Dead Leg …

HankBone

This is Hank, with the deer leg he’s been carrying and hiding on our morning dog walk for the past couple of weeks. I posted it to Twitter, and was slightly shocked by a couple of people who were grossed out.

It’s one of the things about living out here where people hunt (and illegally dump hides and bones) and where there are non-human predators who hunt as well. The woods are littered with bones.

Bones of deer and elk and sometimes cattle who just died out there, or who were killed by something — a bear, a mountain lion, a coyote, a wolf. A couple of years ago, Himself and I were hiking in Yellowstone, up on the Blacktail plateau where the wolves roam and we found a rocky cove, a kind of a gully that the wolves had been using as an abbatoir. Looked like they’d been driving ungulates up in there for years, then killing them when they couldn’t get out. The bone pile was impressive.

Our morning walk isn’t particularly wild. There’s a road with a steep hillside to the west and a swamp to the east. On the far side of the swamp is the highway. It’s a spur of the old road, mostly quiet although with enough traffic that we’ve had to do a remedial course in “do not herd the vehicles”.  Upstream from the swampiest part are a couple of fields with a very small herd of cattle.

A few weeks ago, one of the cattle died. It was a weird sight, the cow lying on it’s side, dead. Dead does not look like sleeping, although one sort of hoped, but when we came back twenty minutes later and the cow was still there, still with the raven perched atop, it was pretty clear. Dead cow.

Things die. That was an old cow, or perhaps a bull, it was fairly far away and my eyesight is not so terrific. It was there for a day or two, then the rancher hauled it away, I think just deeper into the woods where the bears and the coyotes and the birds will eat it.

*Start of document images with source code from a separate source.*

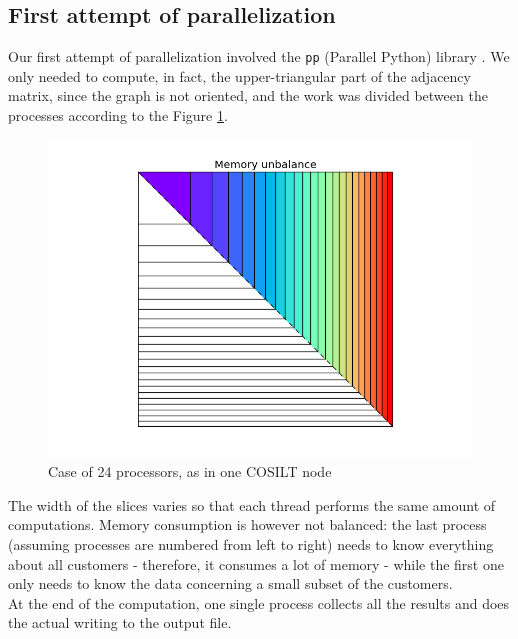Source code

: \documentclass[a4paper,11pt]{book}
\begin{document}
\subsection{First attempt of parallelization}
Our first attempt of parallelization involved the \lstinline!pp! (Parallel Python) library\cite{pp} . We only needed to compute, in fact, the upper-triangular part of the adjacency matrix, since the graph is not oriented, and the work was divided between the processes according to the Figure \ref{fig:old}.
\begin{figure}[H]
\centering
\includegraphics[height=8.415 cm,width=11.25 cm]{old.png}
\caption{Case of 24 processors, as in one COSILT node}\label{fig:old}
\end{figure}
The width of the slices varies so that each thread performs the same amount of computations. Memory consumption is however not balanced: the last process (assuming processes are numbered from left to right) needs to know everything about all customers - therefore, it consumes a lot of memory - while the first one only needs to know the data concerning a small subset of the customers.\\
At the end of the computation, one single process collects all the results and does the actual writing to the output file.\\
\end{document}
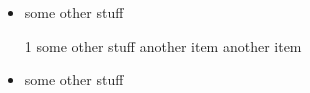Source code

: \begin{itemize}
	\item some other stuff
	\item[1] some other stuff
	\myitem another item
	\myitem[2] another item
	\item some other stuff
\end{itemize}
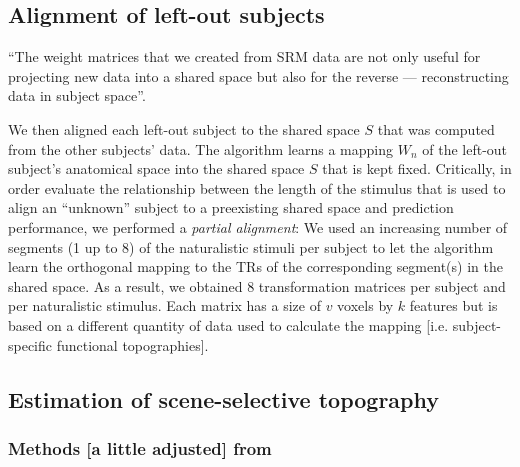 \subsection{Alignment of left-out subjects}


%
%

``The weight matrices that we created from SRM data are not only useful for
projecting new data into a shared space but also for the reverse —
reconstructing data in subject space''.

%
We then aligned each left-out subject to the shared space $S$ that was computed
from the other subjects' data.
%
The algorithm learns a mapping $W_{n}$ of the left-out subject's anatomical
space into the shared space $S$ that is kept fixed.
%
Critically, in order evaluate the relationship between the length of the
stimulus that is used to align an ``unknown'' subject to a preexisting shared
space and prediction performance, we performed a \textit{partial alignment}:
%
We used an increasing number of segments (1 up to 8) of the naturalistic stimuli
per subject to let the algorithm learn the orthogonal mapping to the TRs of the
corresponding segment(s) in the shared space.
%
As a result, we obtained 8 transformation matrices per subject and per
naturalistic stimulus.
%
Each matrix has a size of $v$ voxels by $k$ features but is based on a different
quantity of data used to calculate the mapping [i.e. subject-specific functional
topographies].


\subsection{Estimation of scene-selective topography}


\subsubsection{Methods [a little adjusted] from \citet{jiahui2020predicting}}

And there’s Hank every morning, my bright and shining new boy, so pleased with his deer leg, bounding up the road eager to see what other treats might be waiting. I like it, that it’s all here mixed up together. Deer leg and new dog. Dead cow and new baby calves. Sandhill cranes singing their weird clacking breeding songs and Canadian geese squawking at us, and redwing blackbirds calling from the cattails below. It’s all the same.

 

New Project?

Office

I’ve been trying to figure out why I’ve been so much more compelled this past year by sewing clothes and knitting than I have been by writing.

While I made real progress last year on my memoir manuscript, and sent it out to readers and agents, it’s clear that it just doesn’t work yet. It’s not bad, it’s just not right. And more important, it’s not the book I want to write. There’s a lot of good content there, and while I was pleased finally to get the voice I was after, the book itself just wasn’t working. There are things I don’t love about memoir, and they’re fundamental to the form — self-disclosure for one, and the imposition of a clean narrative on the messiness of experience for another. I kept trying to find ways to subvert those formal constraints, but found myself just fighting the manuscript most of the time. And then I came up on a chunk of content that I just couldn’t bring myself to revisit.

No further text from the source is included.